A-5: scaling back = 動詞「減らす」
- increasing 「増やす」という動詞 increaseの活用
- maintaining 「維持する」という動詞 maintainの活用
- reducing 「減らす」という動詞 reduceの活用で、これが正解です。
- exploring 「探検する」「可能性を探る」という動詞 exploreの活用。語尾のeが落ちてingを付けるので、気をつけましょう。
A-6: Multinational=形容詞「多国籍の」
- Insular 「島国根性の」という形容詞。日本人やイギリス人の気質を、大陸性ののんびりした気質を比較して言う際などに使います。

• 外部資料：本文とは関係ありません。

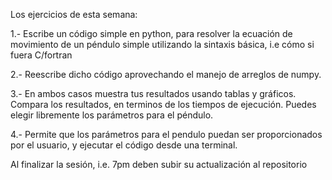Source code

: Los ejercicios de esta semana: 

  1.- Escribe un código simple en python, para resolver la ecuación de movimiento de un péndulo simple utilizando la sintaxis básica, i.e cómo si fuera C/fortran    
  
  2.- Reescribe dicho código aprovechando el manejo de arreglos de numpy. 
  
  3.- En ambos casos muestra tus resultados usando tablas y gráficos. Compara los resultados, en terminos de los tiempos de ejecución. 
  Puedes elegir libremente los parámetros para el péndulo.
  
  4.- Permite que los parámetros para el pendulo puedan ser proporcionados por el usuario, y ejecutar el código desde una terminal. 
  
  Al finalizar la sesión, i.e. 7pm deben subir su actualización al repositorio 
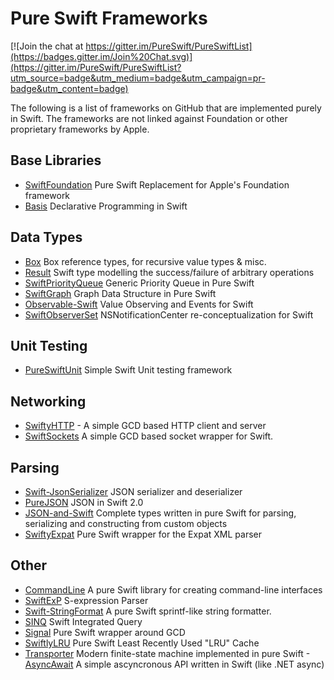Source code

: # Pure Swift Frameworks

[![Join the chat at https://gitter.im/PureSwift/PureSwiftList](https://badges.gitter.im/Join%20Chat.svg)](https://gitter.im/PureSwift/PureSwiftList?utm_source=badge&utm_medium=badge&utm_campaign=pr-badge&utm_content=badge)

The following is a list of frameworks on GitHub that are implemented purely in Swift. The frameworks are not linked against Foundation or other proprietary frameworks by Apple.

## Base Libraries
- [SwiftFoundation](https://github.com/PureSwift/SwiftFoundation) Pure Swift Replacement for Apple's Foundation framework
- [Basis](https://github.com/typelift/Basis) Declarative Programming in Swift

## Data Types
- [Box](https://github.com/robrix/Box) Box reference types, for recursive value types & misc.
- [Result](https://github.com/antitypical/Result) Swift type modelling the success/failure of arbitrary operations
- [SwiftPriorityQueue](https://github.com/davecom/SwiftPriorityQueue) Generic Priority Queue in Pure Swift
- [SwiftGraph](https://github.com/davecom/SwiftGraph) Graph Data Structure in Pure Swift
- [Observable-Swift](https://github.com/slazyk/Observable-Swift) Value Observing and Events for Swift
- [SwiftObserverSet](https://github.com/mikeash/SwiftObserverSet) NSNotificationCenter re-conceptualization for Swift

## Unit Testing
- [PureSwiftUnit](https://github.com/demmys/PureSwiftUnit) Simple Swift Unit testing framework

## Networking
- [SwiftyHTTP](https://github.com/AlwaysRightInstitute/SwiftyHTTP) - A simple GCD based HTTP client and server
- [SwiftSockets](https://github.com/AlwaysRightInstitute/SwiftSockets) A simple GCD based socket wrapper for Swift.

## Parsing
- [Swift-JsonSerializer](https://github.com/gfx/Swift-JsonSerializer) JSON serializer and deserializer
- [PureJSON](https://github.com/awesome404/PureJSON) JSON in Swift 2.0
- [JSON-and-Swift](https://github.com/einfachmensch/JSON-and-Swift) Complete types written in pure Swift for parsing, serializing and constructing from custom objects
- [SwiftyExpat](https://github.com/AlwaysRightInstitute/SwiftyExpat) Pure Swift wrapper for the Expat XML parser

## Other
- [CommandLine](https://github.com/jatoben/CommandLine) A pure Swift library for creating command-line interfaces
- [SwiftExP](https://github.com/mrackwitz/SwiftExP) S-expression Parser
- [Swift-StringFormat](https://github.com/gfx/Swift-StringFormat) A pure Swift sprintf-like string formatter.
- [SINQ](https://github.com/slazyk/SINQ) Swift Integrated Query
- [Signal](https://github.com/blinker13/Signal) Pure Swift wrapper around GCD
- [SwiftlyLRU](https://github.com/justinmfischer/SwiftlyLRU) Pure Swift Least Recently Used "LRU" Cache
- [Transporter](https://github.com/DenHeadless/Transporter) Modern finite-state machine implemented in pure Swift
-[AsyncAwait](https://github.com/awesome404/AsyncAwait) A simple ascyncronous API written in Swift (like .NET async)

- Regional 「~地域の(例えばEUやアジア太平洋地区など)」という形容詞
- Global 「国際的な」という意味の形容詞で、これが正解です。international, global, multinational (またはmulti-national)はどれも意味が近いです。

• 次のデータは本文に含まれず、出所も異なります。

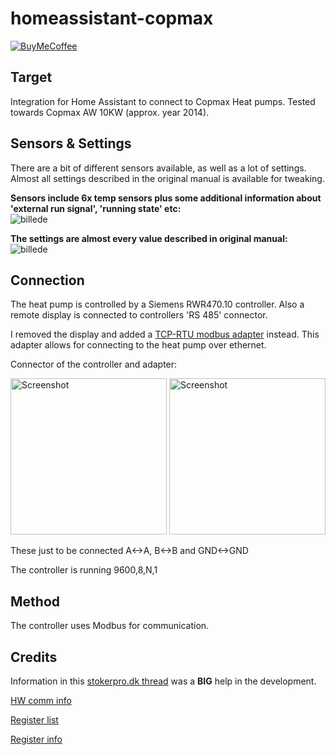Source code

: # homeassistant-copmax

[![BuyMeCoffee][buymecoffeebadge]][michaeloe-buymecoffee]

## Target
Integration for Home Assistant to connect to Copmax Heat pumps.
Tested towards Copmax AW 10KW (approx. year 2014).

## Sensors & Settings
There are a bit of different sensors available, as well as a lot of settings.
Almost all settings described in the original manual is available for tweaking.

**Sensors include 6x temp sensors plus some additional information about 'external run signal', 'running state' etc:**<br/>
![billede](https://github.com/user-attachments/assets/a92963e8-5da8-4a6e-b18a-2b38cb27bd99)

**The settings are almost every value described in original manual:**<br/>
![billede](https://github.com/user-attachments/assets/b6bb8890-ddd8-4b73-8ce8-dacf1a098dde)

## Connection
The heat pump is controlled by a Siemens RWR470.10 controller.
Also a remote display is connected to controllers 'RS 485' connector.

I removed the display and added a [TCP-RTU modbus adapter](https://www.pusr.com/products/modbus-serial-to-ethernet-converters-usr-tcp232-410s.html) instead.
This adapter allows for connecting to the heat pump over ethernet.

Connector of the controller and adapter:

<img src="https://github.com/user-attachments/assets/da8f5547-809c-43b8-8874-f2c31d6d06e2" width="250" title="Screenshot"/>
<img src="https://github.com/user-attachments/assets/87dea387-ab33-4767-9b4a-06186ca33a18" width="250" title="Screenshot"/>

These just to be connected A<->A, B<->B and GND<->GND

The controller is running 9600,8,N,1

## Method
The controller uses Modbus for communication.

## Credits
Information in this [stokerpro.dk thread](https://stokerpro.dk/viewtopic.php?style=19&t=26511&start=50) was a **BIG** help in the development.


[HW comm info](https://stokerpro.dk/viewtopic.php?style=19&p=353534#p353534)

[Register list](https://stokerpro.dk/viewtopic.php?style=19&p=362766#p362766)

[Register info](https://stokerpro.dk/viewtopic.php?style=19&p=363554#p363554)

[buymecoffeebadge]: https://www.buymeacoffee.com/assets/img/custom_images/orange_img.png
[michaeloe-buymecoffee]: https://buymeacoffee.com/michaeloe
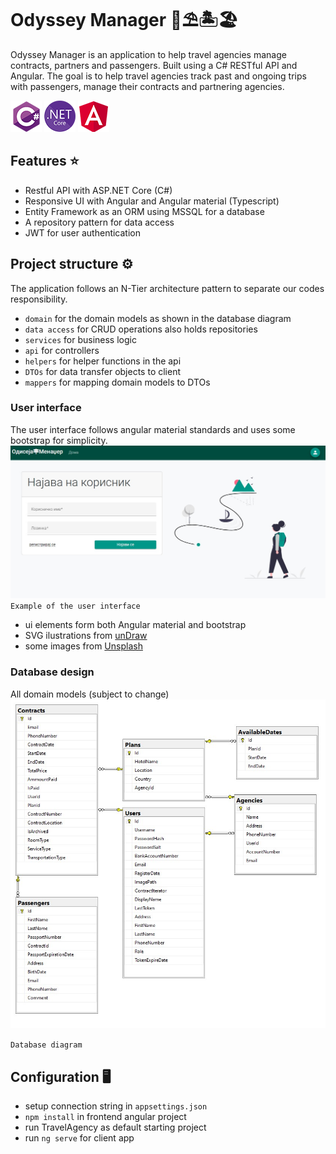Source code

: # Odyssey Manager 🌴⛱️🏝️🏖️
Odyssey Manager is an application to help travel agencies manage contracts, partners and passengers. Built using a C# RESTful API and Angular. The goal is to help travel agencies track past and ongoing trips with passengers, manage their contracts and partnering agencies.

![csimage](img/cs_sm.png) ![.netimage](img/dotnet_sm.png) ![angularimage](img/angular_sm.png)

## Features ⭐
- Restful API with ASP.NET Core (C#)
- Responsive UI with Angular and Angular material (Typescript)
- Entity Framework as an ORM using MSSQL for a database
- A repository pattern for data access
- JWT for user authentication

## Project structure ⚙️
The application follows an N-Tier architecture pattern to separate our codes responsibility.
- `domain` for the domain models as shown in the database diagram
- `data access` for CRUD operations also holds repositories
- `services` for business logic
- `api` for controllers
- `helpers` for helper functions in the api
- `DTOs` for data transfer objects to client
- `mappers` for mapping domain models to DTOs

### User interface
The user interface follows angular material standards and uses some bootstrap for simplicity.
![ui_image](img/travel_ui.jpg)
`Example of the user interface`
- ui elements form both Angular material and bootstrap
- SVG ilustrations from [unDraw](https://undraw.co/illustrations)
- some images from [Unsplash](https://unsplash.com/)


### Database design
All domain models (subject to change)
![data_image](img/travel_data.jpg)

`Database diagram`

## Configuration 🖥️
- setup connection string in `appsettings.json`
- `npm install` in frontend angular project
- run TravelAgency as default starting project
- run `ng serve` for client app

- Stand-alone 「孤立した」という形容詞。alone「独りで」stand「立つ」から孤独なのです。
A-7: are expected to be leaner=よりスリムであることを期待されている
- will need to work faster 「もっと速く働く必要がある」
- will not need to change 「変化する必要がある」
- will need to reduce headcount 「従業員数を減らす必要がある」
- will need to maintain the number of employees 「従業員数を維持する必要がある」
leanというのは「痩せている」という意味の形容詞です。それが比較級 leanerなので、組織としてよりスリムであることを期待されている、つまり人を減らして効率を上げることが求められているのです。

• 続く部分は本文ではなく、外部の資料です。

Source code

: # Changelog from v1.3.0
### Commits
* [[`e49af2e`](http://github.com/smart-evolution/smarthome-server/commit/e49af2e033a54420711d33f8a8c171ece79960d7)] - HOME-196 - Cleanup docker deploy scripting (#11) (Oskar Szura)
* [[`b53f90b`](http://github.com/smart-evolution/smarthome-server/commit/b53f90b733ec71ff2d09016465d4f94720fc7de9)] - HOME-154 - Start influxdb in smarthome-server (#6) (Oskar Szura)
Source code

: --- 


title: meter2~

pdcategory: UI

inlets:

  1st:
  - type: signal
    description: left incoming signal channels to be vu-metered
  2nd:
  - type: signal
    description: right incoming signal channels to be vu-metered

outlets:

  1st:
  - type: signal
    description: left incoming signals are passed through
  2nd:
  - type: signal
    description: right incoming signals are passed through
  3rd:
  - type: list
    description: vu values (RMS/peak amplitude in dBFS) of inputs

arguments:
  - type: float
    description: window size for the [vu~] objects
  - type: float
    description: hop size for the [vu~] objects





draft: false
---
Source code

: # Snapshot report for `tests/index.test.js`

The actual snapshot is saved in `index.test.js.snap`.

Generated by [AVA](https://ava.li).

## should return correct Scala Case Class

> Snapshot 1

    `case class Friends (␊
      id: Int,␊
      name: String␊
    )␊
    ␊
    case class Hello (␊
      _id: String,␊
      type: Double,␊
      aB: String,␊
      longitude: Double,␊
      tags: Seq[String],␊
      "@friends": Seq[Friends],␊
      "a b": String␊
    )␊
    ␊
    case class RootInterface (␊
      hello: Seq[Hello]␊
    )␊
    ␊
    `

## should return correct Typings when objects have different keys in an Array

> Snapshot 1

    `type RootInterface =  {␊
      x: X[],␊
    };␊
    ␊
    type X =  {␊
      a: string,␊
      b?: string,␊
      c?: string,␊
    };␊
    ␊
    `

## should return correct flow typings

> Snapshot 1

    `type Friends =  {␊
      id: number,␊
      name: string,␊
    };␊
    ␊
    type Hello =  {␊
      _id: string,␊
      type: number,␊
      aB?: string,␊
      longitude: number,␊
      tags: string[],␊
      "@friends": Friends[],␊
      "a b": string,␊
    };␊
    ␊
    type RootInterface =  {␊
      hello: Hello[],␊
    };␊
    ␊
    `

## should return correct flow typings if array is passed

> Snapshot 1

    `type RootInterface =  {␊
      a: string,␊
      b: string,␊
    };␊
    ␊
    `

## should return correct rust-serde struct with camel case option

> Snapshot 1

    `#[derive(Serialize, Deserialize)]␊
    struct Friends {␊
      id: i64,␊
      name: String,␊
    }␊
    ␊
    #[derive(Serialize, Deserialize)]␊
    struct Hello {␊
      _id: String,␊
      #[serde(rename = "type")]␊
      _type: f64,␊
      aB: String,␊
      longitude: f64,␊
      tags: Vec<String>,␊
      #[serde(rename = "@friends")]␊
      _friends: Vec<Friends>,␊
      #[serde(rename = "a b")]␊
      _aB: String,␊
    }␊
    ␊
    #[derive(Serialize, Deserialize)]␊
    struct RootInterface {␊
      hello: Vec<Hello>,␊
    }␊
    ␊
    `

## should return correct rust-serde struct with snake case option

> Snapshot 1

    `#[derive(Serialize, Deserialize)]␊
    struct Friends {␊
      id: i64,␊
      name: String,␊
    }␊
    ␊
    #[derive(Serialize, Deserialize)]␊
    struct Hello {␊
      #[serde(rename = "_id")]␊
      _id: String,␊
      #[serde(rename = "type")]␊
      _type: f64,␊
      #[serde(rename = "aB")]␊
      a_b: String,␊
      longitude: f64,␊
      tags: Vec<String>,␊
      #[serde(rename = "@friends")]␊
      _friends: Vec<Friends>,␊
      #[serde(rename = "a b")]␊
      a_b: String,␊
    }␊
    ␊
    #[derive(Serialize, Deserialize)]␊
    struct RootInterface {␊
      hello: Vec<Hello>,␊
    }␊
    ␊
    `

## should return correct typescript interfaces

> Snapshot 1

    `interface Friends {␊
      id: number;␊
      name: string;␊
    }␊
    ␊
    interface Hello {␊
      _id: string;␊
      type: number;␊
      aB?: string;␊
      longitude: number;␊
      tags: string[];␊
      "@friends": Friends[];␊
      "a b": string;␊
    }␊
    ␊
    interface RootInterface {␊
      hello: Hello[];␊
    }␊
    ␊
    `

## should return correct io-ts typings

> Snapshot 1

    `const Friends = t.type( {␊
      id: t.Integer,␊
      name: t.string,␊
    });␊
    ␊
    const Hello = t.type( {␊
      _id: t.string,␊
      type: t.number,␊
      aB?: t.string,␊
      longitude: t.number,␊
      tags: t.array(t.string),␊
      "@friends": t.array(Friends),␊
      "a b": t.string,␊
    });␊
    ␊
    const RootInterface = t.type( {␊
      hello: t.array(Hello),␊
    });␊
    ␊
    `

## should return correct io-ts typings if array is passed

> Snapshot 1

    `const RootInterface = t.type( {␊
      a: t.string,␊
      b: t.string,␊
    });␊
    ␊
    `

名詞headcountはQ2でも出題しました。字面そのもので「頭数」のことです。通常、従業員数を指します。Q2とQ3の解説は、また明日書きます。
日本出張から戻り、帰宅時間が少し早くなりました。出張中はフィールドワークに期限があるので夜8時9時と遅くなりがちですが、ロンドンオフィスでは夕方5時定時に3分の1ほどの同僚が帰り、6時にまた3分の1ほどが帰る感じです。残業は決して奨励されていません。労働党が政権を取っているぐらいだから、労組が強いのかもしれません。
私も夕方6時には出るようにしていて、今日はまだ外が明るくてびっくりしました。年末にイギリス北部のエジンバラに出張していた時は、3時ですでに真っ暗でした。たった2ヶ月半で、こんなに日の長さが変わるとは…。
今月末にはサマータイムになるので、日本との時差が8時間に短縮されます。子供たちとのビデオ通話が、もう少しやりやすくなるかと期待しています。